After the wonky weather we’ve been having, the ladies were delighted to set out on a warm morning. Overcast and a bit drizzly, yes, but warm!
I am going to ignore the first few km of our hike because it involved walking along the shoulders of Highway 26 and 10th Concession. Zoom! Zoom! The cars whizzed by us at breakneck speed and dusty gravel crunched under our feet. Not a joyful nor relaxing experience. However, it’s still part of the trail and thus part of the total zeitgeist.
Soon enough, we entered a world much more enchanting than the highway. Those drivers whizzing past have no concept that a world like this even exists. If you exist in a reality of flat, straight, black-topped routes that don’t deviate as they hurry from A to B, then you cannot imagine a hushed, shadow-strewn world of jumbled passages and beckoning darkness. It is the labyrinthine world of magical crevices. And it is only minutes away from that soul-less highway.
We were dwarfed by these giant blocks of dolostone. It’s easy to feel humble and awed when surrounded by rocks that were laid down 400 million years ago!
This environment is damp and the air is heavy with the aroma of wet and decaying vegetation. It is a characteristic rich, loamy scent which is deeply stimulating to the olfactory lobe of the brain. If you ever smell that scent again, no matter where you are, you will immediately be transported back to the damp, mossy limestone crevices of the Bruce Trail, and the sense of adventure that dwells there.
When we finally emerged from the crevices, we found ourselves in a lush world of wildflowers.
We came upon an observation tower built alongside the trail When confronted with a tower, the appropriate response is to climb it! From the top, were treated to a view of the leafy city of Owen Sound.

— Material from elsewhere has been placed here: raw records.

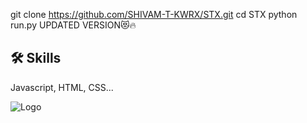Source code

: git clone https://github.com/SHIVAM-T-KWRX/STX.git
cd STX
python run.py
UPDATED VERSION😻🔥



## 🛠 Skills
Javascript, HTML, CSS...


![Logo](https://pin.it/77hfqv7Qc.png)

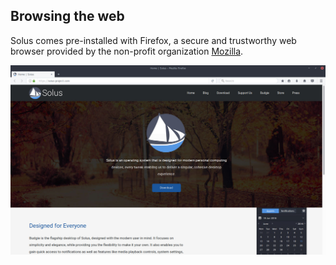 ## Browsing the web

Solus comes pre-installed with Firefox, a secure and trustworthy web browser provided by the non-profit organization [Mozilla](https://www.mozilla.org/en-US/).

![Firefox image](images/firefox.jpg)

We thought we were done with rocks and such, but I guess with this trail, you never really are. Back into the world of cliffs and caves and rocky overhangs:
We now interrupt this blog for a quick trip to the Metropolitan Museum of Modern Art in New York city, where we will enjoy viewing a painting by the famous cubist painter, Georges Braque:
I fear that the rocks have been getting all the attention in this blog, so I thought I would throw in a tree. But not just any tree…. a very cool tree:
Over the course of the day, the thermometer kept rising, and by mid-afternoon, it was an oppressively hot, humid day. The ladies were melting. We had a brief respite when we climbed down a long steep hill and found ourselves in a pleasantly cool little gorge. The source of the cool air was discovered when one astute hiker noticed holes in the valley floor. Delicious chilly air wafted out of these holes. Obviously they connected to underground caves where the air stays frigid. It was an interesting micro-environment and we were happy to take a rest here and cool off.

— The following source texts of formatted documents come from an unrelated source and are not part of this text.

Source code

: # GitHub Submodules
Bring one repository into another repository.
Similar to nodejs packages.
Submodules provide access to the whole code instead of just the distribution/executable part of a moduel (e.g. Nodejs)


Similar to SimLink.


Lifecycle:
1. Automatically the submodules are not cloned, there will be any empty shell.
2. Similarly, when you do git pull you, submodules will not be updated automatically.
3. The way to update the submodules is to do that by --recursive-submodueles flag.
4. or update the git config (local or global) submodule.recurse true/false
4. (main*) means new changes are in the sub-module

There was one other opportunity to cool off before the end of our day. We reached the Sydenham River and the softly babbling water beckoned to some hikers seeking to cool their feverish feet.

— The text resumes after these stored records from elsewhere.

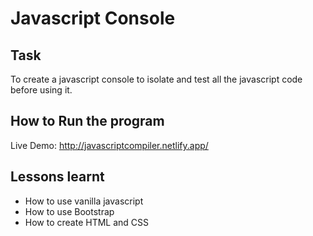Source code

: # Javascript Console

## Task
To create a javascript console to isolate and test all the javascript code before using it.

## How to Run the program
Live Demo: http://javascriptcompiler.netlify.app/

## Lessons learnt
- How to use vanilla javascript
- How to use Bootstrap
- How to create HTML and CSS
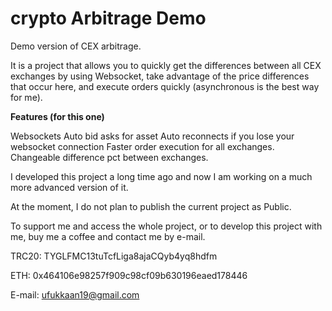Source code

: # crypto Arbitrage Demo
Demo version of CEX arbitrage.

It is a project that allows you to quickly get the differences between all CEX exchanges by using Websocket, take advantage of the price differences that occur here, and execute orders quickly (asynchronous is the best way for me).

**Features (for this one)**

Websockets
Auto bid asks for asset
Auto reconnects if you lose your websocket connection
Faster order execution for all exchanges.
Changeable difference pct between exchanges.

I developed this project a long time ago and now I am working on a much more advanced version of it.

At the moment, I do not plan to publish the current project as Public.

To support me and access the whole project, or to develop this project with me, buy me a coffee and contact me by e-mail.

TRC20: TYGLFMC13tuTcfLiga8ajaCQyb4yq8hdfm

ETH: 0x464106e98257f909c98cf09b630196eaed178446

E-mail: ufukkaan19@gmail.com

The final moment of appreciation for the beauty of the escarpment came at Inglis Falls. it is a natural stunner, cascading 18 meters over the lip of the escarpment. We loved the thick green moss which coated the rocks and the deep rocky gorge at the bottom. . Obviously this is a popular spot and it was crowded with tourists.
Great day, still loving the trail after all these years! And, best of all…. we’ll be back at it tomorrow!